Kraff, H. (2018). Exploring pitfalls of participation and ways towards just practices through a participatory design process in Kisumu, Kenya. Thesis, University of Gothenburg

Platform
Gothenburg Kisumu
Publication type
Academic thesis
Projects
Ecotourism SKILLs
ISSN/ISBN
978-91-982421-7-1 (printed version) 978-91-982421-8-8 (digital version)
Author(s)
Helena Kraff
Published year
Subject
Participation Participatory design Participatory research
Tags
Participation participatory design

 

Abstract

It is my belief that participatory processes can lead to positive transformations for the people involved. However, I do at the same time recognize that participation is inherently ambiguous and complex, and that this makes it vulnerable to unjust practices.
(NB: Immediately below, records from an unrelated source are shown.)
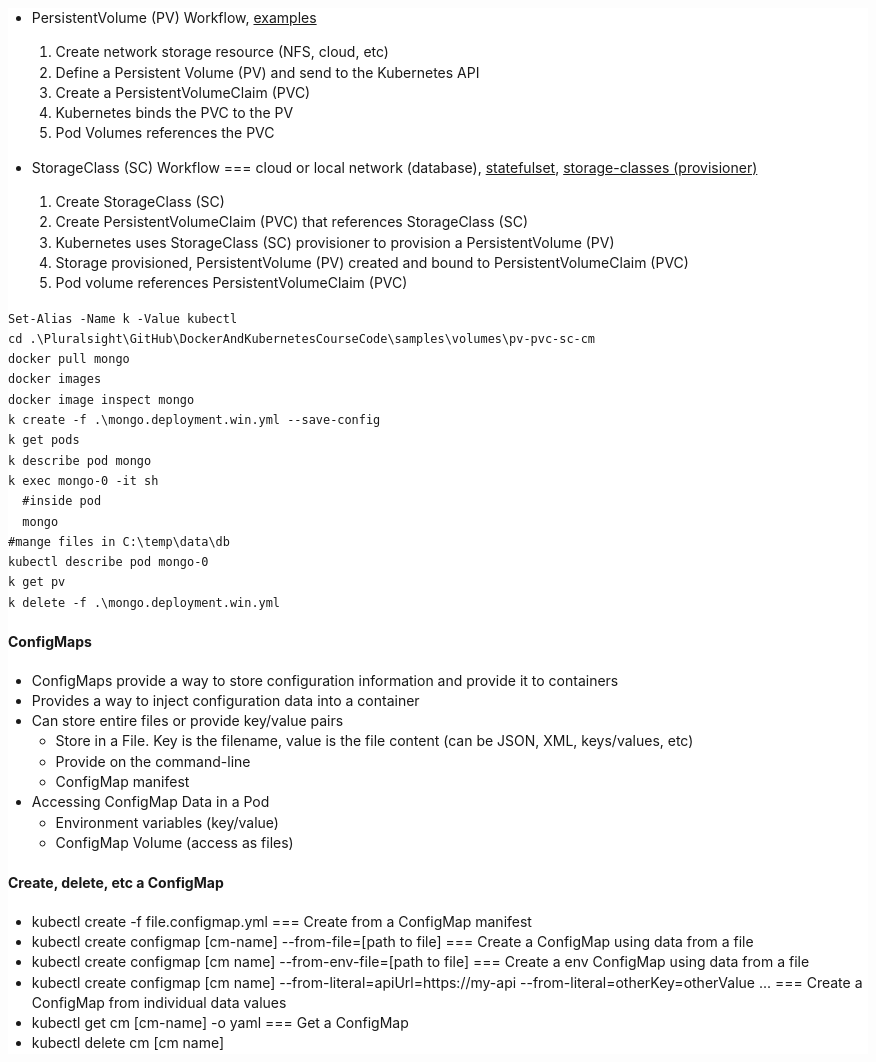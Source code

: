 - PersistentVolume (PV) Workflow, [examples](https://github.com/kubernetes/examples)
  1. Create network storage resource (NFS, cloud, etc)
  2. Define a Persistent Volume (PV) and send to the Kubernetes API
  3. Create a PersistentVolumeClaim (PVC)
  4. Kubernetes binds the PVC to the PV
  5. Pod Volumes references the PVC

- StorageClass (SC) Workflow === cloud or local network (database), [statefulset](https://kubernetes.io/docs/concepts/workloads/controllers/statefulset/), [storage-classes (provisioner)](https://kubernetes.io/docs/concepts/storage/storage-classes/#provisioner)
  1. Create StorageClass (SC)
  2. Create PersistentVolumeClaim (PVC) that references StorageClass (SC)
  3. Kubernetes uses StorageClass (SC) provisioner to provision a PersistentVolume (PV)
  4. Storage provisioned, PersistentVolume (PV) created and bound to PersistentVolumeClaim (PVC)
  5. Pod volume references PersistentVolumeClaim (PVC)

```
Set-Alias -Name k -Value kubectl
cd .\Pluralsight\GitHub\DockerAndKubernetesCourseCode\samples\volumes\pv-pvc-sc-cm
docker pull mongo
docker images
docker image inspect mongo
k create -f .\mongo.deployment.win.yml --save-config
k get pods
k describe pod mongo
k exec mongo-0 -it sh
  #inside pod
  mongo
#mange files in C:\temp\data\db
kubectl describe pod mongo-0
k get pv
k delete -f .\mongo.deployment.win.yml   
``` 

#### ConfigMaps
- ConfigMaps provide a way to store configuration information and provide it to containers
- Provides a way to inject configuration data into a container
- Can store entire files or provide key/value pairs
  * Store in a File. Key is the filename, value is the file content (can be JSON, XML, keys/values, etc)
  * Provide on the command-line
  * ConfigMap manifest
- Accessing ConfigMap Data in a Pod
  * Environment variables  (key/value)
  * ConfigMap Volume (access as files)

#### Create, delete, etc a ConfigMap 
* kubectl create -f file.configmap.yml === Create from a ConfigMap manifest 
* kubectl create configmap [cm-name] --from-file=[path to file] === Create a ConfigMap using data from a file
* kubectl create configmap [cm name] --from-env-file=[path to file] === Create a env ConfigMap using data from a file
* kubectl create configmap [cm name] --from-literal=apiUrl=https://my-api --from-literal=otherKey=otherValue ... === Create a ConfigMap from individual data values
* kubectl get cm [cm-name] -o yaml === Get a ConfigMap
* kubectl delete cm [cm name]

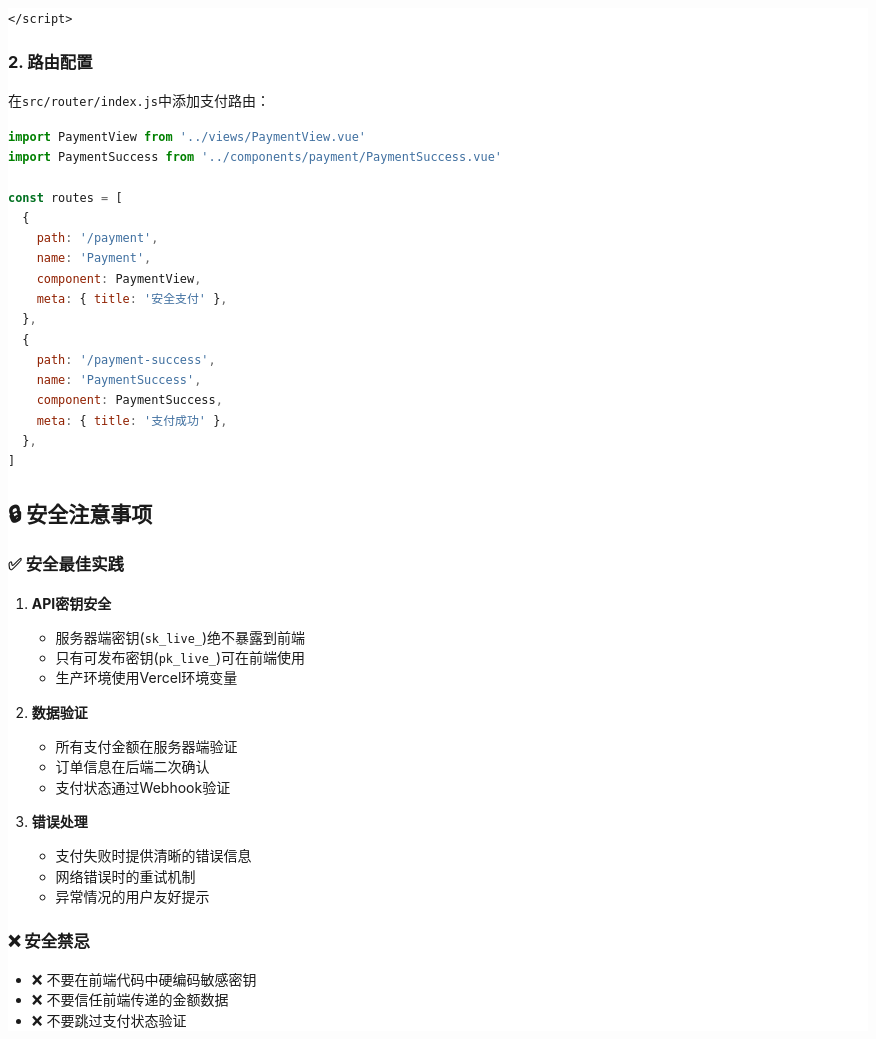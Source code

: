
 ```vue
</script>
```

### 2. 路由配置

在`src/router/index.js`中添加支付路由：

```javascript
import PaymentView from '../views/PaymentView.vue'
import PaymentSuccess from '../components/payment/PaymentSuccess.vue'

const routes = [
  {
    path: '/payment',
    name: 'Payment',
    component: PaymentView,
    meta: { title: '安全支付' },
  },
  {
    path: '/payment-success',
    name: 'PaymentSuccess',
    component: PaymentSuccess,
    meta: { title: '支付成功' },
  },
]
```

## 🔒 安全注意事项

### ✅ 安全最佳实践

1. **API密钥安全**

   - 服务器端密钥(`sk_live_`)绝不暴露到前端
   - 只有可发布密钥(`pk_live_`)可在前端使用
   - 生产环境使用Vercel环境变量

2. **数据验证**

   - 所有支付金额在服务器端验证
   - 订单信息在后端二次确认
   - 支付状态通过Webhook验证

3. **错误处理**
   - 支付失败时提供清晰的错误信息
   - 网络错误时的重试机制
   - 异常情况的用户友好提示

### ❌ 安全禁忌

- ❌ 不要在前端代码中硬编码敏感密钥
- ❌ 不要信任前端传递的金额数据
- ❌ 不要跳过支付状态验证
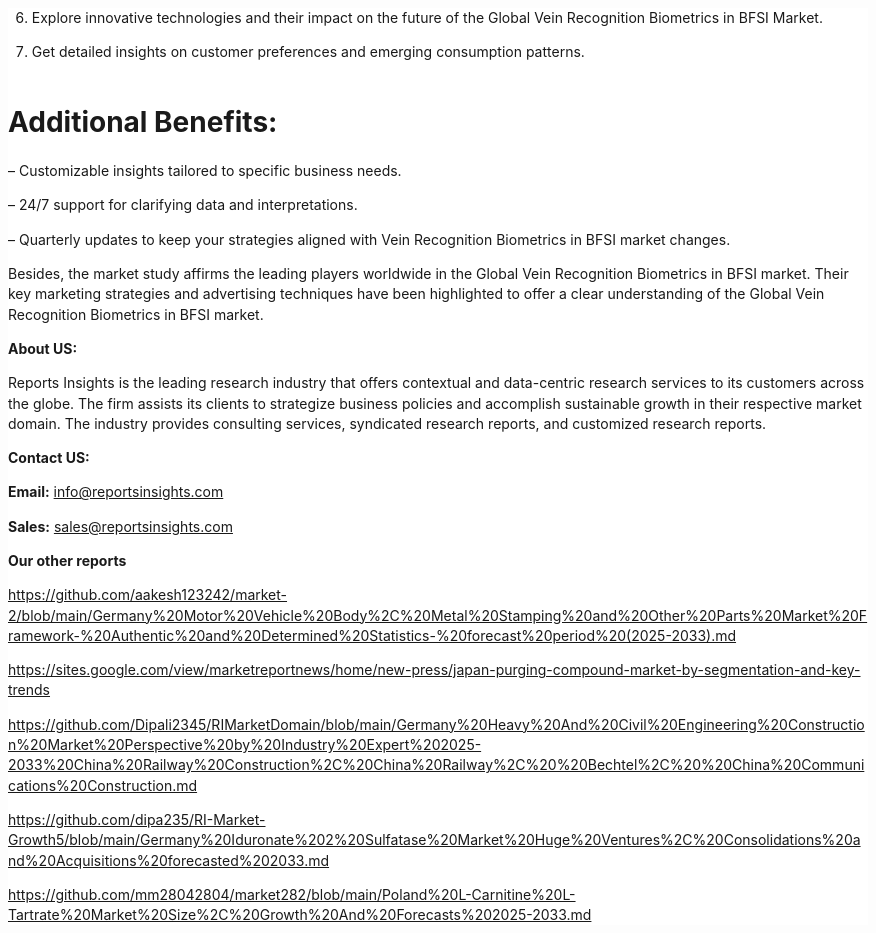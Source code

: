 6. Explore innovative technologies and their impact on the future of the Global Vein Recognition Biometrics in BFSI Market.

7. Get detailed insights on customer preferences and emerging consumption patterns.

# <strong>Additional Benefits:</strong>

– Customizable insights tailored to specific business needs.

– 24/7 support for clarifying data and interpretations.

– Quarterly updates to keep your strategies aligned with Vein Recognition Biometrics in BFSI market changes.

Besides, the market study affirms the leading players worldwide in the Global Vein Recognition Biometrics in BFSI market. Their key marketing strategies and advertising techniques have been highlighted to offer a clear understanding of the Global Vein Recognition Biometrics in BFSI market.

<strong><strong>About US</strong>:</strong>

Reports Insights is the leading research industry that offers contextual and data-centric research services to its customers across the globe. The firm assists its clients to strategize business policies and accomplish sustainable growth in their respective market domain. The industry provides consulting services, syndicated research reports, and customized research reports.

<strong>Contact US:</strong>

<p class=><b>Email:</b> <a href=mailto:info@reportsinsights.com>info@reportsinsights.com</a></p>
<p class=><b>Sales:</b> <a href=mailto:sales@reportsinsights.com>sales@reportsinsights.com</a></p>

<strong>Our other reports</strong>

<a href=https://github.com/aakesh123242/market-2/blob/main/Germany%20Motor%20Vehicle%20Body%2C%20Metal%20Stamping%20and%20Other%20Parts%20Market%20Framework-%20Authentic%20and%20Determined%20Statistics-%20forecast%20period%20(2025-2033).md>https://github.com/aakesh123242/market-2/blob/main/Germany%20Motor%20Vehicle%20Body%2C%20Metal%20Stamping%20and%20Other%20Parts%20Market%20Framework-%20Authentic%20and%20Determined%20Statistics-%20forecast%20period%20(2025-2033).md</a>

<a href=https://sites.google.com/view/marketreportnews/home/new-press/japan-purging-compound-market-by-segmentation-and-key-trends>https://sites.google.com/view/marketreportnews/home/new-press/japan-purging-compound-market-by-segmentation-and-key-trends</a>

<a href=https://github.com/Dipali2345/RIMarketDomain/blob/main/Germany%20Heavy%20And%20Civil%20Engineering%20Construction%20Market%20Perspective%20by%20Industry%20Expert%202025-2033%20China%20Railway%20Construction%2C%20China%20Railway%2C%20%20Bechtel%2C%20%20China%20Communications%20Construction.md>https://github.com/Dipali2345/RIMarketDomain/blob/main/Germany%20Heavy%20And%20Civil%20Engineering%20Construction%20Market%20Perspective%20by%20Industry%20Expert%202025-2033%20China%20Railway%20Construction%2C%20China%20Railway%2C%20%20Bechtel%2C%20%20China%20Communications%20Construction.md</a>

<a href=https://github.com/dipa235/RI-Market-Growth5/blob/main/Germany%20Iduronate%202%20Sulfatase%20Market%20Huge%20Ventures%2C%20Consolidations%20and%20Acquisitions%20forecasted%202033.md>https://github.com/dipa235/RI-Market-Growth5/blob/main/Germany%20Iduronate%202%20Sulfatase%20Market%20Huge%20Ventures%2C%20Consolidations%20and%20Acquisitions%20forecasted%202033.md</a>

<a href=https://github.com/mm28042804/market282/blob/main/Poland%20L-Carnitine%20L-Tartrate%20Market%20Size%2C%20Growth%20And%20Forecasts%202025-2033.md>https://github.com/mm28042804/market282/blob/main/Poland%20L-Carnitine%20L-Tartrate%20Market%20Size%2C%20Growth%20And%20Forecasts%202025-2033.md</a>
It is this view of participation that led me to a focus on challenges that can emerge in participatory processes, or as they will be referred to in this thesis: pitfalls. The purpose is to explore pitfalls of participation, especially regarding when, how and why participatory practices lead to unjust forms of participation. My experience of being engaged as a Swedish researcher in a participatory design project in a Kenyan context, and critical reflections on this experience serve as the foundation for this exploration. The project concerns small-scale ecotourism development in a fishing village on the shores of Lake Victoria in Western Kenya, where I worked with the development of ecotourism-related products and services in a participatory manner with a local guide group and residents, and with PhD student colleagues from Sweden and Kenya. A number of pitfalls are highlighted as particularly problematic, which are connected to either abstracted and simplistic conceptualizations of participants and their participation, or to an unjust role distribution in projects. The terms community, empowerment and ownership are used to exemplify how the use of vague and elusive words to describe participation tends to hide participant diversity or lead to overstatements regarding the benefits derived from the project. I discuss how an unjust access to knowledge resources between actors who are to collaborate closely together hinder co-production of knowledge, and I acknowledge how designers’ and design researchers’ prejudices and a cultural unawareness can lead to some groups not being recognized as important. The aim is to contribute with methodological guidance regarding how researchers and practitioners can identify and work against the pitfalls that they come across in their practice, and towards achieving just participation.